At Citrin Cooperman Wealth Management, we make sure each client has an investment policy statement that expresses clearly-defined investment goals. Each client is different, so we tailor a customized approach based on the particular facts and circumstances. Some clients are focused on long-term growth, whereas others are primarily concerned about generating current income. Frequently, a client may have several accounts, each with different goals. For instance, a client may have a multigenerational trust designed for long-term appreciation and an IRA, from which the client is taking distributions, where the objective is to maximize income. It is the latter situation that is the focus of this article. With such paltry interest rates on money markets, CDs and treasuries, where is an income investor to turn?

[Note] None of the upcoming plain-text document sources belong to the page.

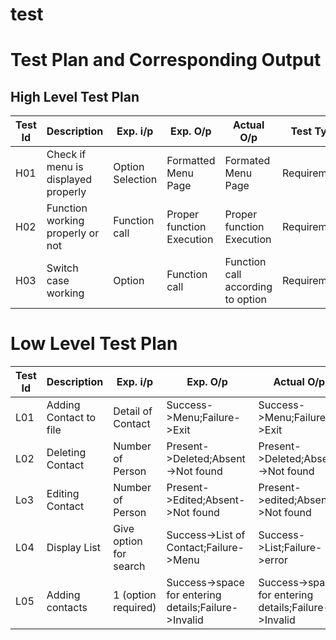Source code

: # test

# Test Plan and Corresponding Output

## High Level Test Plan

| Test Id | Description                         | Exp. i/p         | Exp. O/p                  | Actual O/p                | Test Type                         |
| ------- | ----------------------------------- | ---------------- | ------------------------- | ------------------------- | --------------------------------- |
| H01     | Check if menu is displayed properly | Option Selection | Formatted Menu Page       | Formated Menu Page        | Requirements                      |
| H02     | Function working properly or not    | Function call    | Proper function Execution | Proper function Execution | Requirement                       |
| H03     | Switch case working                 | Option           | Function call             | Function call according to option | Requirement |

# Low Level Test Plan

| Test Id | Description            | Exp. i/p               | Exp. O/p                               | Actual O/p                         | Test Type |
| ------- | ---------------------- | ---------------------- | -------------------------------------- | ---------------------------------- | --------- |
| L01     | Adding Contact to file | Detail of Contact      | Success->Menu;Failure->Exit            | Success->Menu;Failure->Exit        | Technical |
| L02     | Deleting Contact       | Number of Person       | Present->Deleted;Absent->Not found     | Present->Deleted;Absent->Not found | Technical |
| Lo3     | Editing Contact        | Number of Person       | Present->Edited;Absent->Not found      | Present->edited;Absent->Not found  | Technical |
| L04     | Display List           | Give option for search | Success->List of Contact;Failure->Menu | Success->List;Failure->error       | Technical |
|L05      |Adding contacts         | 1 (option required)    |Success->space for entering details;Failure->Invalid|Success->space for entering details;Failure->Invalid|Technical|
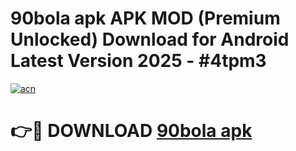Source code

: # 90bola apk APK MOD (Premium Unlocked) Download for Android Latest Version 2025 - #4tpm3

[![acn](https://github.com/user-attachments/assets/0f9c940e-d8b0-45ae-aac7-cd30a18b3e1c)](https://apk.mediaupload.pro?title=90bola_apk&ref=03M)

# 👉🔴 DOWNLOAD [90bola apk](https://apk.mediaupload.pro?title=90bola_apk&ref=03M)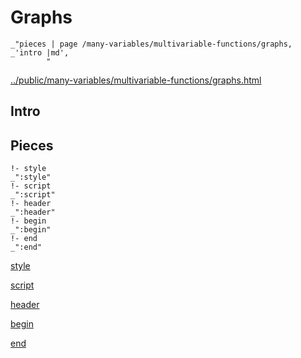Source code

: # Graphs

    _"pieces | page /many-variables/multivariable-functions/graphs, _'intro |md',
            "

[../public/many-variables/multivariable-functions/graphs.html](# "save:")


## Intro

## Pieces

    !- style
    _":style"
    !- script
    _":script"
    !- header
    _":header"
    !- begin
    _":begin"
    !- end
    _":end"

[style]() 

[script]()

[header]()

[begin]()

[end]()


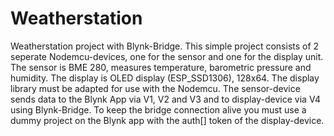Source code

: # Weatherstation
Weatherstation project with Blynk-Bridge.
This simple project consists of 2 seperate Nodemcu-devices, one for the sensor and one for the display unit.
The sensor is BME 280, measures temperature, barometric pressure and humidity.
The display is OLED display (ESP_SSD1306), 128x64. The display library must be adapted for use with the Nodemcu.
The sensor-device sends data to the Blynk App via V1, V2 and V3 and to display-device via V4 using Blynk-Bridge.
To keep the bridge connection alive you must use a dummy project on the Blynk app with the auth[] token of the display-device.
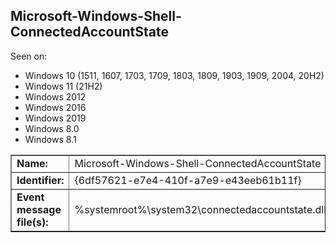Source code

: ## Microsoft-Windows-Shell-ConnectedAccountState

Seen on:
* Windows 10 (1511, 1607, 1703, 1709, 1803, 1809, 1903, 1909, 2004, 20H2)
* Windows 11 (21H2)
* Windows 2012
* Windows 2016
* Windows 2019
* Windows 8.0
* Windows 8.1

<table border="1" class="docutils">
  <tbody>
    <tr>
      <td><b>Name:</b></td>
      <td>Microsoft-Windows-Shell-ConnectedAccountState</td>
    </tr>
    <tr>
      <td><b>Identifier:</b></td>
      <td>{6df57621-e7e4-410f-a7e9-e43eeb61b11f}</td>
    </tr>
    <tr>
      <td><b>Event message file(s):</b></td>
      <td>%systemroot%\system32\connectedaccountstate.dll</td>
    </tr>
  </tbody>
</table>

&nbsp;

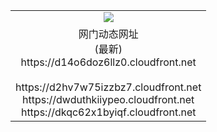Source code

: ﻿<table>
  <tr></tr>
  <tr><td colspan=2 align=center><img src="https://d14o6doz6llz0.cloudfront.net/Up/oGate.jpg" /></td></tr>
  <tr><td colspan=2 align=center>网门动态网址<br/>(最新)
<br>https://d14o6doz6llz0.cloudfront.net
<br/>
<br>https://d2hv7w75izzbz7.cloudfront.net
<br>https://dwduthkiiypeo.cloudfront.net
<br>https://dkqc62x1byiqf.cloudfront.net
    </td>
  </tr>
</table>
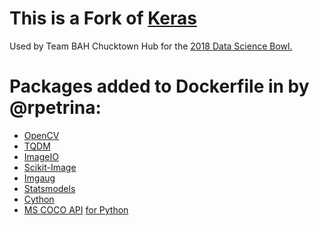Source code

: ﻿# This is a Fork of [Keras](https://github.com/keras-team/keras)
Used by Team BAH Chucktown Hub for the [2018 Data Science Bowl.](https://www.kaggle.com/c/data-science-bowl-2018)

# Packages added to Dockerfile in by @rpetrina:
- [OpenCV](https://opencv.org/)
- [TQDM](https://github.com/tqdm/tqdm)
- [ImageIO](https://imageio.github.io/)
- [Scikit-Image](http://scikit-image.org/)
- [Imgaug](https://github.com/aleju/imgaug)
- [Statsmodels](https://www.statsmodels.org/stable/index.html)
- [Cython](http://cython.org/)
- [MS COCO API](http://cocodataset.org/#home) [for Python](https://github.com/waleedka/coco.git)
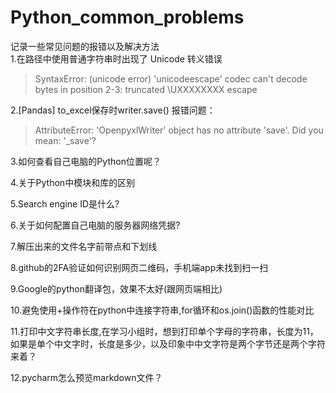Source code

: # Python_common_problems
记录一些常见问题的报错以及解决方法  
1.在路径中使用普通字符串时出现了 Unicode 转义错误
> SyntaxError: (unicode error) 'unicodeescape' codec can't decode bytes in position 2-3: truncated \UXXXXXXXX escape

2.[Pandas] to_excel保存时writer.save() 报错问题：  
> AttributeError: 'OpenpyxlWriter' object has no attribute 'save'. Did you mean: '_save'?

3.如何查看自己电脑的Python位置呢？

4.关于Python中模块和库的区别

5.Search engine ID是什么?

6.关于如何配置自己电脑的服务器网络凭据?

7.解压出来的文件名字前带点和下划线

8.github的2FA验证如何识别网页二维码，手机端app未找到扫一扫

9.Google的python翻译包，效果不太好(跟网页端相比)

10.避免使用+操作符在python中连接字符串,for循环和os.join()函数的性能对比

11.打印中文字符串长度,在学习小组时，想到打印单个字母的字符串，长度为11，如果是单个中文字时，长度是多少，以及印象中中文字符是两个字节还是两个字符来着？

12.pycharm怎么预览markdown文件？
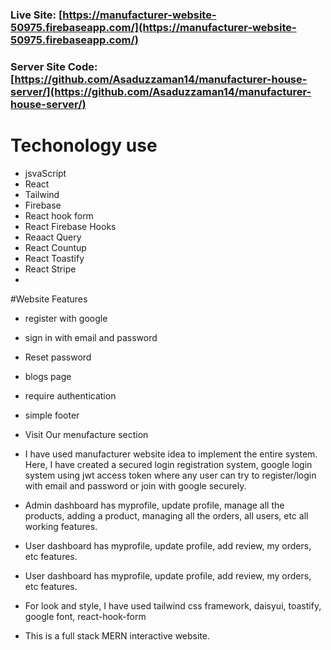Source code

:

### Live Site: [https://manufacturer-website-50975.firebaseapp.com/](https://manufacturer-website-50975.firebaseapp.com/)
### Server Site Code: [https://github.com/Asaduzzaman14/manufacturer-house-server/](https://github.com/Asaduzzaman14/manufacturer-house-server/)

# Techonology use
* jsvaScript
* React
* Tailwind
* Firebase
* React hook form
* React Firebase Hooks
* Reaact Query 
* React Countup
* React Toastify
* React Stripe
*


#Website Features
* register with google
* sign in with email and password
* Reset password
* blogs page
* require authentication
* simple footer
* Visit Our menufacture section

* I have used manufacturer website idea to implement the entire system. Here, I have created a secured login registration system, google login system using jwt access token where any user can try to register/login with email and password or join with google securely.

*  Admin dashboard has myprofile, update profile, manage all the products, adding a product, managing all the orders, all users, etc all working features.

* User dashboard has myprofile, update profile, add review, my orders, etc features.

* User dashboard has myprofile, update profile, add review, my orders, etc features.

* For look and style, I have used tailwind css framework, daisyui, toastify, google font, react-hook-form

* This is a full stack MERN  interactive website.
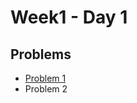 # Week1 - Day 1

## Problems
- [Problem 1](https://github.com/vikash771/PIPTP-Prep-2025/blob/82e85b224432048822cd27bd88163e1471be7df7/Week1/Day1/Solution2.md)
- Problem 2
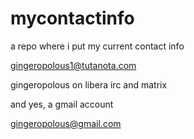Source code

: # mycontactinfo
a repo where i put my current contact info

gingeropolous1@tutanota.com

gingeropolous on libera irc and matrix

and yes, a gmail account

gingeropolous@gmail.com

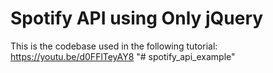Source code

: # Spotify API using Only jQuery

This is the codebase used in the following tutorial:
https://youtu.be/d0FFlTeyAY8
"# spotify_api_example" 

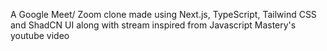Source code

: A Google Meet/ Zoom clone made using Next.js, TypeScript, Tailwind CSS and ShadCN UI along with stream inspired from Javascript Mastery's youtube video
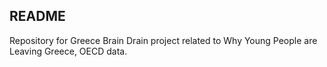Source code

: ## README

Repository for Greece Brain Drain project related to Why Young People are Leaving Greece, OECD data.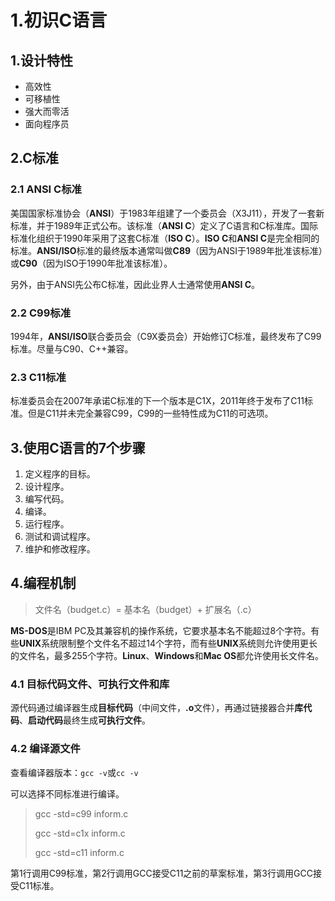 # 1.初识C语言

## 1.设计特性

* 高效性
* 可移植性
* 强大而零活
* 面向程序员

## 2.C标准

### 2.1 ANSI C标准

美国国家标准协会（**ANSI**）于1983年组建了一个委员会（X3J11），开发了一套新标准，并于1989年正式公布。该标准（**ANSI C**）定义了C语言和C标准库。国际标准化组织于1990年采用了这套C标准（**ISO C**）。**ISO C**和**ANSI C**是完全相同的标准。**ANSI/ISO**标准的最终版本通常叫做**C89**（因为ANSI于1989年批准该标准）或**C90**（因为ISO于1990年批准该标准）。

另外，由于ANSI先公布C标准，因此业界人士通常使用**ANSI C**。

### 2.2 C99标准

1994年，**ANSI/ISO**联合委员会（C9X委员会）开始修订C标准，最终发布了C99标准。尽量与C90、C++兼容。

### 2.3 C11标准

标准委员会在2007年承诺C标准的下一个版本是C1X，2011年终于发布了C11标准。但是C11并未完全兼容C99，C99的一些特性成为C11的可选项。

## 3.使用C语言的7个步骤

1. 定义程序的目标。
2. 设计程序。
3. 编写代码。
4. 编译。
5. 运行程序。
6. 测试和调试程序。
7. 维护和修改程序。

## 4.编程机制

> 文件名（budget.c）= 基本名（budget）+ 扩展名（.c）

**MS-DOS**是IBM PC及其兼容机的操作系统，它要求基本名不能超过8个字符。有些**UNIX**系统限制整个文件名不超过14个字符，而有些**UNIX**系统则允许使用更长的文件名，最多255个字符。**Linux**、**Windows**和**Mac OS**都允许使用长文件名。

### 4.1 目标代码文件、可执行文件和库

源代码通过编译器生成**目标代码**（中间文件，**.o**文件），再通过链接器合并**库代码**、**启动代码**最终生成**可执行文件**。

### 4.2 编译源文件

查看编译器版本：`gcc -v`或`cc -v`

可以选择不同标准进行编译。

> gcc -std=c99 inform.c
>
> gcc -std=c1x inform.c
>
> gcc -std=c11 inform.c

第1行调用C99标准，第2行调用GCC接受C11之前的草案标准，第3行调用GCC接受C11标准。


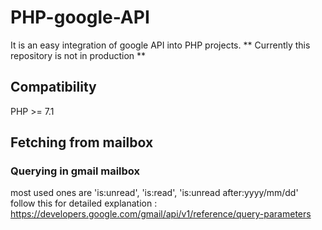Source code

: # PHP-google-API
It is an easy integration of google API into PHP projects.
** Currently this repository is not in production **

## Compatibility
PHP >= 7.1

## Fetching from mailbox

### Querying in gmail mailbox
most used ones are 'is:unread', 'is:read', 'is:unread after:yyyy/mm/dd'
follow this for detailed explanation : https://developers.google.com/gmail/api/v1/reference/query-parameters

Over the past 15 years, there has been a significant decline of interest rates. For example, in 1999, the average rate for a 10-year treasury was 6 percent. Today, it is about 2.6 percent. Simply buying longer duration bonds to obtain a greater yield is rarely the answer, especially if one is concerned about bond values declining in a rising interest rate environment. CCWM employs several strategies to generate yield. These include looking beyond traditional bond categories such as U.S. government debt, municipal bonds and bonds of large U.S. companies. In some cases, it is recommended to consider being overweight in high-yield bonds, international bonds and floating-rate notes. Other sources of income can include asset classes other than bonds, such as real estate investment trusts, master limited partnerships or stocks that pay handsome dividends. Lastly, for clients to whom income is more important than liquidity, the use of annuities, especially so-called “single premium immediate annuities,” can be part of the solution.